[YOUR INSTRUCTIONS] Copy out the listing below, keeping every character as is.

[EXERCISE DATA]
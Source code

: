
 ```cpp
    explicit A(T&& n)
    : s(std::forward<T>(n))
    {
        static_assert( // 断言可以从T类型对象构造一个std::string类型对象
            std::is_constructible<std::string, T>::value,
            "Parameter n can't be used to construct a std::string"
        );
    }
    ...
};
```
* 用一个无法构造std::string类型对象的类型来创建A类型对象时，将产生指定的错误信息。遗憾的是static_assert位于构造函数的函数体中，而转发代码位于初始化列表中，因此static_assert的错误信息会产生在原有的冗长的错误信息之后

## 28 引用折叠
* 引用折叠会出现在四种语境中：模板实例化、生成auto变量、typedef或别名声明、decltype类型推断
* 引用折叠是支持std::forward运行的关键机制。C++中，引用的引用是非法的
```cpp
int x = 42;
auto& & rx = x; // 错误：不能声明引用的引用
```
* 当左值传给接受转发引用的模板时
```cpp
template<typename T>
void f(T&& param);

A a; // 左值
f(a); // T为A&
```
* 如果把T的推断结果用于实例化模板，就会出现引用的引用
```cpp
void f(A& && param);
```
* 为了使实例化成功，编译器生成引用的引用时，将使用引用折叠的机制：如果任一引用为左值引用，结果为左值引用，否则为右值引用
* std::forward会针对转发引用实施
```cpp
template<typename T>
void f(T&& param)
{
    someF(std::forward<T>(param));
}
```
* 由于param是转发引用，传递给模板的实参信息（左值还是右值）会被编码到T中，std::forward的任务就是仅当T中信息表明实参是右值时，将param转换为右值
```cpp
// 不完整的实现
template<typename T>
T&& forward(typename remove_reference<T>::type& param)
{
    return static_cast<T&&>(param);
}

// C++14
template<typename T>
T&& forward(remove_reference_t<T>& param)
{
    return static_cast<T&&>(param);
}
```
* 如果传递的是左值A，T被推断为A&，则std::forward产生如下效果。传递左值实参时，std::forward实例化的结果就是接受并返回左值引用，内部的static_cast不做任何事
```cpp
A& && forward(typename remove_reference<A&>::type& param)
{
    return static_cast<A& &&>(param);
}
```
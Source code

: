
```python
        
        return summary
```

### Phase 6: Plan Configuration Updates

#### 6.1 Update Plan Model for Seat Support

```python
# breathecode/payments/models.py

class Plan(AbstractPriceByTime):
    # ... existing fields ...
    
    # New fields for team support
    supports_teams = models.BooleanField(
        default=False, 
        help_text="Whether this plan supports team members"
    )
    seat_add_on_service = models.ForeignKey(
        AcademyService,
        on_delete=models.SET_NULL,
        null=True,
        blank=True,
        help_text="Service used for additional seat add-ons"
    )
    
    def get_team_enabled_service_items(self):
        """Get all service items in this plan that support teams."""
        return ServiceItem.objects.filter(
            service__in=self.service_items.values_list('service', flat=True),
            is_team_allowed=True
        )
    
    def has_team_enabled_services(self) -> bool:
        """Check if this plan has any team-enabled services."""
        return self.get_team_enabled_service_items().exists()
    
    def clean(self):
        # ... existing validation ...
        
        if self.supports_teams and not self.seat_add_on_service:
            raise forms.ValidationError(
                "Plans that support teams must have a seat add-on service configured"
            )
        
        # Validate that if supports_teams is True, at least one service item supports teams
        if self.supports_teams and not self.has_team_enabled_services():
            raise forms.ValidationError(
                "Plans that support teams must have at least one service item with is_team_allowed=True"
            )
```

[PROBLEM SOLUTION]
Source code

:
 ```cpp
    explicit A(T&& n)
    : s(std::forward<T>(n))
    {
        static_assert( // 断言可以从T类型对象构造一个std::string类型对象
            std::is_constructible<std::string, T>::value,
            "Parameter n can't be used to construct a std::string"
        );
    }
    ...
};
```
* 用一个无法构造std::string类型对象的类型来创建A类型对象时，将产生指定的错误信息。遗憾的是static_assert位于构造函数的函数体中，而转发代码位于初始化列表中，因此static_assert的错误信息会产生在原有的冗长的错误信息之后

## 28 引用折叠
* 引用折叠会出现在四种语境中：模板实例化、生成auto变量、typedef或别名声明、decltype类型推断
* 引用折叠是支持std::forward运行的关键机制。C++中，引用的引用是非法的
```cpp
int x = 42;
auto& & rx = x; // 错误：不能声明引用的引用
```
* 当左值传给接受转发引用的模板时
```cpp
template<typename T>
void f(T&& param);

A a; // 左值
f(a); // T为A&
```
* 如果把T的推断结果用于实例化模板，就会出现引用的引用
```cpp
void f(A& && param);
```
* 为了使实例化成功，编译器生成引用的引用时，将使用引用折叠的机制：如果任一引用为左值引用，结果为左值引用，否则为右值引用
* std::forward会针对转发引用实施
```cpp
template<typename T>
void f(T&& param)
{
    someF(std::forward<T>(param));
}
```
* 由于param是转发引用，传递给模板的实参信息（左值还是右值）会被编码到T中，std::forward的任务就是仅当T中信息表明实参是右值时，将param转换为右值
```cpp
// 不完整的实现
template<typename T>
T&& forward(typename remove_reference<T>::type& param)
{
    return static_cast<T&&>(param);
}

// C++14
template<typename T>
T&& forward(remove_reference_t<T>& param)
{
    return static_cast<T&&>(param);
}
```
* 如果传递的是左值A，T被推断为A&，则std::forward产生如下效果。传递左值实参时，std::forward实例化的结果就是接受并返回左值引用，内部的static_cast不做任何事
```cpp
A& && forward(typename remove_reference<A&>::type& param)
{
    return static_cast<A& &&>(param);
}
```
Source code

:
```python
        
        return summary
```

### Phase 6: Plan Configuration Updates

#### 6.1 Update Plan Model for Seat Support

```python
# breathecode/payments/models.py

class Plan(AbstractPriceByTime):
    # ... existing fields ...
    
    # New fields for team support
    supports_teams = models.BooleanField(
        default=False, 
        help_text="Whether this plan supports team members"
    )
    seat_add_on_service = models.ForeignKey(
        AcademyService,
        on_delete=models.SET_NULL,
        null=True,
        blank=True,
        help_text="Service used for additional seat add-ons"
    )
    
    def get_team_enabled_service_items(self):
        """Get all service items in this plan that support teams."""
        return ServiceItem.objects.filter(
            service__in=self.service_items.values_list('service', flat=True),
            is_team_allowed=True
        )
    
    def has_team_enabled_services(self) -> bool:
        """Check if this plan has any team-enabled services."""
        return self.get_team_enabled_service_items().exists()
    
    def clean(self):
        # ... existing validation ...
        
        if self.supports_teams and not self.seat_add_on_service:
            raise forms.ValidationError(
                "Plans that support teams must have a seat add-on service configured"
            )
        
        # Validate that if supports_teams is True, at least one service item supports teams
        if self.supports_teams and not self.has_team_enabled_services():
            raise forms.ValidationError(
                "Plans that support teams must have at least one service item with is_team_allowed=True"
            )
```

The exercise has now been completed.